SQLite Storage Backend¶
RAGVersion's SQLite backend provides zero-configuration local storage for your document tracking needs. It's perfect for development, testing, and small to medium-scale deployments.
Overview¶
The SQLite backend offers: - ✅ Zero configuration - Works out of the box, no setup required - ✅ Local storage - All data stored in a single file - ✅ Fast performance - Optimized for local operations - ✅ Portable - Easy to backup, copy, or version control - ✅ No dependencies - No external services or accounts needed
When to Use SQLite¶
✅ Great For:¶
- Development & testing - Quick setup, easy debugging
- Small to medium projects - Up to 10,000+ documents
- Single-machine deployments - Desktop apps, scripts, local pipelines
- CI/CD pipelines - Isolated test environments
- Offline usage - No internet connection required
- Personal projects - No cloud account needed
⚠️ Consider Supabase Instead For:¶
- Team collaboration - Multiple users accessing same database
- Large-scale deployments - 100,000+ documents
- Multi-machine setups - Distributed systems
- Cloud-native applications - Already using cloud infrastructure
Quick Start¶
Installation¶
SQLite support is included in the base package via aiosqlite.
Basic Usage¶
CLI (Simplest)¶
# Start tracking - that's it!
ragversion track ./documents
# Database created automatically at ./ragversion.db
Python API¶
import asyncio
from ragversion import AsyncVersionTracker
from ragversion.storage import SQLiteStorage
async def main():
# Default: creates ragversion.db in current directory
storage = SQLiteStorage()
async with AsyncVersionTracker(storage=storage) as tracker:
# Track files
result = await tracker.track_directory("./documents")
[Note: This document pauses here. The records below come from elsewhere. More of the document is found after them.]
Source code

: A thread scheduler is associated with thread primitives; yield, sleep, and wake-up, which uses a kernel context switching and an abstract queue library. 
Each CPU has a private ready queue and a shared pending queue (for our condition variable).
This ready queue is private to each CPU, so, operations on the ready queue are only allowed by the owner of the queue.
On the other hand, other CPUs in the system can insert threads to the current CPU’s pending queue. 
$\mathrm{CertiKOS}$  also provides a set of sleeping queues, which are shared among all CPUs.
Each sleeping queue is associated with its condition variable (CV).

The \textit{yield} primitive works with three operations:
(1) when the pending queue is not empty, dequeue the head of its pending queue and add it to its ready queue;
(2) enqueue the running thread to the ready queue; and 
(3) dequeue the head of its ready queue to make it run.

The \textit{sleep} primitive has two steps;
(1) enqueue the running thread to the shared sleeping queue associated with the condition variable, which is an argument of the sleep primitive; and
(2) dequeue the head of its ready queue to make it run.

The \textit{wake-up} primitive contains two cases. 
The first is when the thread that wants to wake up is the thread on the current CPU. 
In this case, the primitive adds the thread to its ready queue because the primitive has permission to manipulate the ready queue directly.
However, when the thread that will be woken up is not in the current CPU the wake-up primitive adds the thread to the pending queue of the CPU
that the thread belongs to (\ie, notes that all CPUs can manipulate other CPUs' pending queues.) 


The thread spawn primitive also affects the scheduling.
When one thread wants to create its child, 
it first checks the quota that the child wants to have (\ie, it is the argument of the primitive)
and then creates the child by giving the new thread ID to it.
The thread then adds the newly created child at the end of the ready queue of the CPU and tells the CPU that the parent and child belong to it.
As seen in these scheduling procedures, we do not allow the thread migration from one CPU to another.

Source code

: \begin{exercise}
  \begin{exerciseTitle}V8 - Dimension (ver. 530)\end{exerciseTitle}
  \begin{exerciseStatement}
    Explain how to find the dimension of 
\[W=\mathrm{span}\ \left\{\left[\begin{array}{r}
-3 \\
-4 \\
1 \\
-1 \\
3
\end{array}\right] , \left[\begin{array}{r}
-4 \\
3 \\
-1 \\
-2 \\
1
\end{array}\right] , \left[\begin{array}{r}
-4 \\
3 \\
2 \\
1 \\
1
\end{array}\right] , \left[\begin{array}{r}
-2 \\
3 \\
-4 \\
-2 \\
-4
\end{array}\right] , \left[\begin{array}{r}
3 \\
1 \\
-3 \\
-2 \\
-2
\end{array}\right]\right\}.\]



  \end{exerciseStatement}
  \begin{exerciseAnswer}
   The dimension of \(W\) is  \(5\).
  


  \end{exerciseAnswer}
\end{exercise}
print(f"Tracked {len(result.successful)} files")
asyncio.run(main())
Configuration¶
Default Configuration¶
No configuration needed! SQLite uses sensible defaults:
SQLiteStorage(
db_path="ragversion.db", # Database file location
content_compression=True, # Compress stored content
timeout=30 # Database timeout (seconds)
)
Custom Configuration¶
Via Configuration File¶
Create ragversion.yaml:
storage:
backend: sqlite
sqlite:
db_path: ./data/my_database.db
content_compression: true
timeout_seconds: 30
Via Python¶
storage = SQLiteStorage(
db_path="./my_custom_location/ragversion.db",
content_compression=True,
timeout=60
)
Via Environment Variables¶
export RAGVERSION_STORAGE_BACKEND=sqlite
export SQLITE_DB_PATH=./data/ragversion.db
export SQLITE_CONTENT_COMPRESSION=true
export SQLITE_TIMEOUT_SECONDS=30
Database Location¶
Default Location¶
By default, the database is created at ./ragversion.db (current working directory).
Custom Locations¶
# Absolute path
storage = SQLiteStorage(db_path="/var/data/ragversion.db")
# Relative path
storage = SQLiteStorage(db_path="./data/ragversion.db")
# User home directory
from pathlib import Path
storage = SQLiteStorage(db_path=str(Path.home() / "ragversion.db"))
# In-memory database (testing only - data lost on close)
storage = SQLiteStorage(db_path=":memory:")
Best Practices¶
- Development: Use default
./ragversion.dbin project root - Production: Use absolute path in dedicated data directory
- Testing: Use in-memory database (
:memory:) - CI/CD: Use temp directory or in-memory
import os
import tempfile
# Production
if os.getenv("ENV") == "production":
db_path = "/var/lib/ragversion/ragversion.db"
# Testing
elif os.getenv("ENV") == "test":
db_path = ":memory:"
# Development
else:
db_path = "./ragversion.db"
storage = SQLiteStorage(db_path=db_path)
Features¶
Automatic Schema Management¶
SQLite backend automatically creates all required tables on initialization:
async with AsyncVersionTracker(storage=storage) as tracker:
# Tables created automatically on first use
await tracker.track("document.pdf")
No manual migrations needed!
Content Compression¶
By default, document content is compressed with gzip to save space:
# Enabled by default (recommended)
storage = SQLiteStorage(content_compression=True)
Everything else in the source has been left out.